# How much Everclear to raise ABV



## Sammyk (Jun 6, 2013)

How much Everclear to raise 6 gallons of wine 1%? Tried Pearson's Square but could not figure it out?


----------



## jamesngalveston (Jun 6, 2013)

why not trust your taste buds....add a little and taste, add a little and taste till you get it where you want.


----------



## JohnT (Jun 6, 2013)

About 23 ml should do it. (assuming that you are pulling off 23ml of wine first)


----------



## Sammyk (Jun 6, 2013)

A little over 3/4 oz, right? That does not seem like enough for 6 gallons. I don't know that is why I asked


----------



## Deezil (Jun 6, 2013)

6 gallons of wine @ what % ABV?


----------



## JohnT (Jun 6, 2013)

Sammyk said:


> A little over 3/4 oz, right?

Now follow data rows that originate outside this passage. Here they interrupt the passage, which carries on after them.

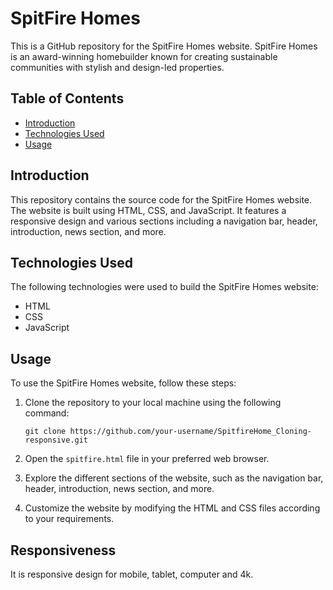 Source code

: # SpitFire Homes

This is a GitHub repository for the SpitFire Homes website. SpitFire Homes is an award-winning homebuilder known for creating sustainable communities with stylish and design-led properties.

## Table of Contents

- [Introduction](#introduction)
- [Technologies Used](#technologies-used)
- [Usage](#usage)

## Introduction

This repository contains the source code for the SpitFire Homes website. The website is built using HTML, CSS, and JavaScript. It features a responsive design and various sections including a navigation bar, header, introduction, news section, and more.

## Technologies Used

The following technologies were used to build the SpitFire Homes website:

- HTML
- CSS
- JavaScript

## Usage

To use the SpitFire Homes website, follow these steps:

1. Clone the repository to your local machine using the following command:

   ```shell
   git clone https://github.com/your-username/SpitfireHome_Cloning-responsive.git
   ```

2. Open the `spitfire.html` file in your preferred web browser.

3. Explore the different sections of the website, such as the navigation bar, header, introduction, news section, and more.

4. Customize the website by modifying the HTML and CSS files according to your requirements.

## Responsiveness

It is responsive design for mobile, tablet, computer and 4k.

That does not seem like enough for 6 gallons. I don't know that is why I asked


 

OK, 

6 gallons = 22.712 liters 
1% of 22 liters = .22712 liters or 22.7 CENTILITERS. my bad..


----------



## ffemt128 (Jun 6, 2013)

According to the winemakers tool box app I have on the phone, you would need .277 liters of 95% everclear to take 22.7 liters of wine (6 gallon) at 12% to 13%. According to http://www.thecalculatorsite.com/conversions/liquidvolume.php you would need *9.3664842884105 oz.*


----------



## Sammyk (Jun 6, 2013)

The wine is 8.9 ABV. I would like to get it to at least 10% for longer storage. It is the coconut from Cornucopia, a mist type wine. Missed my target SG. It smells and tastes great but a little too sweet after the fpack. I thought the Everclear would boost the ABV, lighten the sweetness some but not change the flavor.


----------



## Deezil (Jun 6, 2013)

This is for 151... 191 would take less, can rework the numbers







A = Wine, ABV 9%
B = Everclear, 75%
C = Final ABV, 10%

D = Wine by 'parts'
E = Everclear by 'parts'

C - A = E
B - C = D

10 - 9 = 1
75 - 10 = 65

65 parts wine, 1 parts everclear

65 + 1 = 66 total parts
1/66 = 1.51% everclear
65/66 = 98.48 % wine

98.48 % = 6 gallons of wine
6 gallons x 5 bottles per gallon = 30

*BottlesFortifier = [%Fortifer * (BottlesWine / %Wine)]*
Fortifier = [1.51 * (30/98.48)]

*0.45* bottle (fifth) of 75% Everclear to reach 10% from 9%


Basically, add 375ml of Everclear and it should be above 10% ABV[FONT=&quot]
[/FONT]


----------



## Sammyk (Jun 6, 2013)

Have not bought the Everclear yet.


----------



## saramc (Jun 7, 2013)

Handy tool here, http://www.winebusiness.com/tools/?go=winemaking.calc&sid=7


----------